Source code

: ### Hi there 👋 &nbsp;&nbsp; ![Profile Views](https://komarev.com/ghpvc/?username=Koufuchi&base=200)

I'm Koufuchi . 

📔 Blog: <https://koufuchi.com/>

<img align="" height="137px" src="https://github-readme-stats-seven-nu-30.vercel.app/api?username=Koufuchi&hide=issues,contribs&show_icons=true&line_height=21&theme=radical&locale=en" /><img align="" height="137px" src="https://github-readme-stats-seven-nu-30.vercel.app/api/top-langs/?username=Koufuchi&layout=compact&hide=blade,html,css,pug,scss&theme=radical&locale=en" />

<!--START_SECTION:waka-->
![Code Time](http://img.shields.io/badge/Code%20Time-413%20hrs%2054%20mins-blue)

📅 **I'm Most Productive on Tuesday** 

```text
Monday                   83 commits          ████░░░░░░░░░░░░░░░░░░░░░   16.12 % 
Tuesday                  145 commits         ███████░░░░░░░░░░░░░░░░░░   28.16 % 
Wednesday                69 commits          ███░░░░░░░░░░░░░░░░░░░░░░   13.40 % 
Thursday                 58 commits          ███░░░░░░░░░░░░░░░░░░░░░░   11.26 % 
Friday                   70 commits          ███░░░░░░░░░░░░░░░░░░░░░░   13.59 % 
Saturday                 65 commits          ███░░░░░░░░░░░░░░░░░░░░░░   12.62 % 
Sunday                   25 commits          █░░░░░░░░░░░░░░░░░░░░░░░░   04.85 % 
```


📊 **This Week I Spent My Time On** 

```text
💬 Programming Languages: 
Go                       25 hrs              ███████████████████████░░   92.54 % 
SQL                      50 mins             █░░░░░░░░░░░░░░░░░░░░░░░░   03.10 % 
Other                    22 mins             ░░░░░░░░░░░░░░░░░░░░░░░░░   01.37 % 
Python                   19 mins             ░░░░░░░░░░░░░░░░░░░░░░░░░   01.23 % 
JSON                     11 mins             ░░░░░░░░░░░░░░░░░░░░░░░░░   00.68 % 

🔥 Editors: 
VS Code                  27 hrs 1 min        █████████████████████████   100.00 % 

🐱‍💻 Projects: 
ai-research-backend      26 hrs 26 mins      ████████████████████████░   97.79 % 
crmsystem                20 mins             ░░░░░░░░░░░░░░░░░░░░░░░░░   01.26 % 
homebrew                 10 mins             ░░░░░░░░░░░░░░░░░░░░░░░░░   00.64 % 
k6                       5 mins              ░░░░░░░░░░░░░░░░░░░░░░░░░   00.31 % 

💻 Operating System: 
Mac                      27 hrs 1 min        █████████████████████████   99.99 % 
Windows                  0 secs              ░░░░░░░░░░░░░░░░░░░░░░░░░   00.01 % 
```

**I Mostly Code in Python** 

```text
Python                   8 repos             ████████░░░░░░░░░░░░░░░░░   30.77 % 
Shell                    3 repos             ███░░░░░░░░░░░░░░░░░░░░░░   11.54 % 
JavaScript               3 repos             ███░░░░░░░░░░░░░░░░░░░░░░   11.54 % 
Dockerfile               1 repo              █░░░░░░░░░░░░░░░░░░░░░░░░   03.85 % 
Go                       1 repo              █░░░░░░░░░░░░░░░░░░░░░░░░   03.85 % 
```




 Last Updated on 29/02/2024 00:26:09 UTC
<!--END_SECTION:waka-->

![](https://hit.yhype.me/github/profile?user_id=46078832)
+ + + +
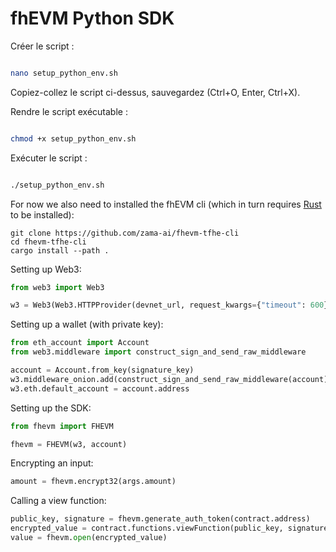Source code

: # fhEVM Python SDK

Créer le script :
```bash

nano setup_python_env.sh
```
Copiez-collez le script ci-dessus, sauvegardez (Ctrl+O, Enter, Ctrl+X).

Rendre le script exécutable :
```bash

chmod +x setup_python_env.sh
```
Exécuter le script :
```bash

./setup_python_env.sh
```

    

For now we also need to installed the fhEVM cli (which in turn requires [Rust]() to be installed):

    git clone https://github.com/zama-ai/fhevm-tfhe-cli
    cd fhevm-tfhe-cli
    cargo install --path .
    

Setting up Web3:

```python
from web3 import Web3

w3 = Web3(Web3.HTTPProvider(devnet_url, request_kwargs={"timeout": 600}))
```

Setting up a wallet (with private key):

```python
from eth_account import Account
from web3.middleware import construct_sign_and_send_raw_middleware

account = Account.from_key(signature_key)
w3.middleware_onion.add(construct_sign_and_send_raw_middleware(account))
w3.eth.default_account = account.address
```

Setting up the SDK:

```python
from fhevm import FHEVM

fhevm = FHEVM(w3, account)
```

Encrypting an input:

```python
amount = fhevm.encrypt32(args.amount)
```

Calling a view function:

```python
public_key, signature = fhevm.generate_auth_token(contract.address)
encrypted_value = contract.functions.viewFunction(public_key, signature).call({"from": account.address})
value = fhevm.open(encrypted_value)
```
+ + + +
Copy each line of the records that contains the word "Tuesday".

# [SOLUTION TO THIS TASK]
📅 **I'm Most Productive on Tuesday** 
Tuesday                  145 commits         ███████░░░░░░░░░░░░░░░░░░   28.16 % 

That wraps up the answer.